[Stored records]
=====

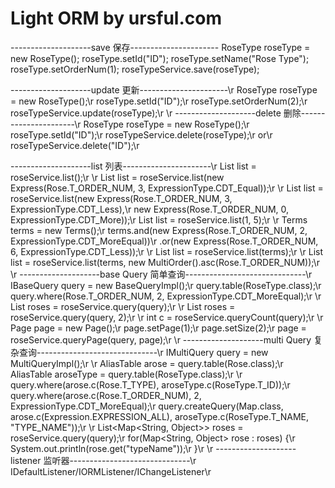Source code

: # Light ORM by ursful.com

--------------------save 保存----------------------
 RoseType roseType = new RoseType();
 roseType.setId("ID");
 roseType.setName("Rose Type");
 roseType.setOrderNum(1);
 roseTypeService.save(roseType);

--------------------update 更新----------------------\r
 RoseType roseType = new RoseType();\r
 roseType.setId("ID");\r
 roseType.setOrderNum(2);\r
 roseTypeService.update(roseType);\r
\r
--------------------delete 删除----------------------\r
 RoseType roseType = new RoseType();\r
 roseType.setId("ID");\r
 roseTypeService.delete(roseType);\r
 or\r
 roseTypeService.delete("ID");\r

--------------------list 列表----------------------\r
 List<Rose> list = roseService.list();\r
\r
 List<Rose> list = roseService.list(new Express(Rose.T_ORDER_NUM, 3, ExpressionType.CDT_Equal));\r
\r
 List<Rose> list = roseService.list(new Express(Rose.T_ORDER_NUM, 3, ExpressionType.CDT_Less),\r
                new Express(Rose.T_ORDER_NUM, 0, ExpressionType.CDT_More));\r
 List<Rose> list = roseService.list(1, 5);\r
\r
 Terms terms = new Terms();\r
 terms.and(new Express(Rose.T_ORDER_NUM, 2, ExpressionType.CDT_MoreEqual))\r
      .or(new Express(Rose.T_ORDER_NUM, 6, ExpressionType.CDT_Less));\r
\r
 List<Rose> list = roseService.list(terms);\r
\r
 List<Rose> list = roseService.list(terms, new MultiOrder().asc(Rose.T_ORDER_NUM));\r
\r
--------------------base Query 简单查询------------------------------\r
 IBaseQuery query = new BaseQueryImpl();\r
 query.table(RoseType.class);\r
 query.where(Rose.T_ORDER_NUM, 2, ExpressionType.CDT_MoreEqual);\r
\r
 List<Rose> roses = roseService.query(query);\r
\r
 List<Rose> roses = roseService.query(query, 2);\r
\r
  int c = roseService.queryCount(query);\r
\r
  Page page = new Page();\r
  page.setPage(1);\r
  page.setSize(2);\r
  page = roseService.queryPage(query, page);\r
\r
--------------------multi Query 复杂查询------------------------------\r
  IMultiQuery query = new MultiQueryImpl();\r
\r
  AliasTable arose = query.table(Rose.class);\r
  AliasTable aroseType = query.table(RoseType.class);\r
\r
  query.where(arose.c(Rose.T_TYPE), aroseType.c(RoseType.T_ID));\r
  query.where(arose.c(Rose.T_ORDER_NUM), 2, ExpressionType.CDT_MoreEqual);\r
  query.createQuery(Map.class, arose.c(Expression.EXPRESSION_ALL), aroseType.c(RoseType.T_NAME, "TYPE_NAME"));\r
\r
  List<Map<String, Object>> roses = roseService.query(query);\r
  for(Map<String, Object> rose : roses) {\r
      System.out.println(rose.get("typeName"));\r
  }\r
\r
--------------------listener 监听器------------------------------\r
 IDefaultListener/IORMListener/IChangeListener\r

=====

■ **WHAT IS NEEDED**: Give back the records word for word, without their pictures.

■ **YOUR RESPONSE**:
Source code

: # Light ORM by ursful.com

--------------------save 保存----------------------
 RoseType roseType = new RoseType();
 roseType.setId("ID");
 roseType.setName("Rose Type");
 roseType.setOrderNum(1);
 roseTypeService.save(roseType);

--------------------update 更新----------------------\r
 RoseType roseType = new RoseType();\r
 roseType.setId("ID");\r
 roseType.setOrderNum(2);\r
 roseTypeService.update(roseType);\r
\r
--------------------delete 删除----------------------\r
 RoseType roseType = new RoseType();\r
 roseType.setId("ID");\r
 roseTypeService.delete(roseType);\r
 or\r
 roseTypeService.delete("ID");\r

--------------------list 列表----------------------\r
 List<Rose> list = roseService.list();\r
\r
 List<Rose> list = roseService.list(new Express(Rose.T_ORDER_NUM, 3, ExpressionType.CDT_Equal));\r
\r
 List<Rose> list = roseService.list(new Express(Rose.T_ORDER_NUM, 3, ExpressionType.CDT_Less),\r
                new Express(Rose.T_ORDER_NUM, 0, ExpressionType.CDT_More));\r
 List<Rose> list = roseService.list(1, 5);\r
\r
 Terms terms = new Terms();\r
 terms.and(new Express(Rose.T_ORDER_NUM, 2, ExpressionType.CDT_MoreEqual))\r
      .or(new Express(Rose.T_ORDER_NUM, 6, ExpressionType.CDT_Less));\r
\r
 List<Rose> list = roseService.list(terms);\r
\r
 List<Rose> list = roseService.list(terms, new MultiOrder().asc(Rose.T_ORDER_NUM));\r
\r
--------------------base Query 简单查询------------------------------\r
 IBaseQuery query = new BaseQueryImpl();\r
 query.table(RoseType.class);\r
 query.where(Rose.T_ORDER_NUM, 2, ExpressionType.CDT_MoreEqual);\r
\r
 List<Rose> roses = roseService.query(query);\r
\r
 List<Rose> roses = roseService.query(query, 2);\r
\r
  int c = roseService.queryCount(query);\r
\r
  Page page = new Page();\r
  page.setPage(1);\r
  page.setSize(2);\r
  page = roseService.queryPage(query, page);\r
\r
--------------------multi Query 复杂查询------------------------------\r
  IMultiQuery query = new MultiQueryImpl();\r
\r
  AliasTable arose = query.table(Rose.class);\r
  AliasTable aroseType = query.table(RoseType.class);\r
\r
  query.where(arose.c(Rose.T_TYPE), aroseType.c(RoseType.T_ID));\r
  query.where(arose.c(Rose.T_ORDER_NUM), 2, ExpressionType.CDT_MoreEqual);\r
  query.createQuery(Map.class, arose.c(Expression.EXPRESSION_ALL), aroseType.c(RoseType.T_NAME, "TYPE_NAME"));\r
\r
  List<Map<String, Object>> roses = roseService.query(query);\r
  for(Map<String, Object> rose : roses) {\r
      System.out.println(rose.get("typeName"));\r
  }\r
\r
--------------------listener 监听器------------------------------\r
 IDefaultListener/IORMListener/IChangeListener\r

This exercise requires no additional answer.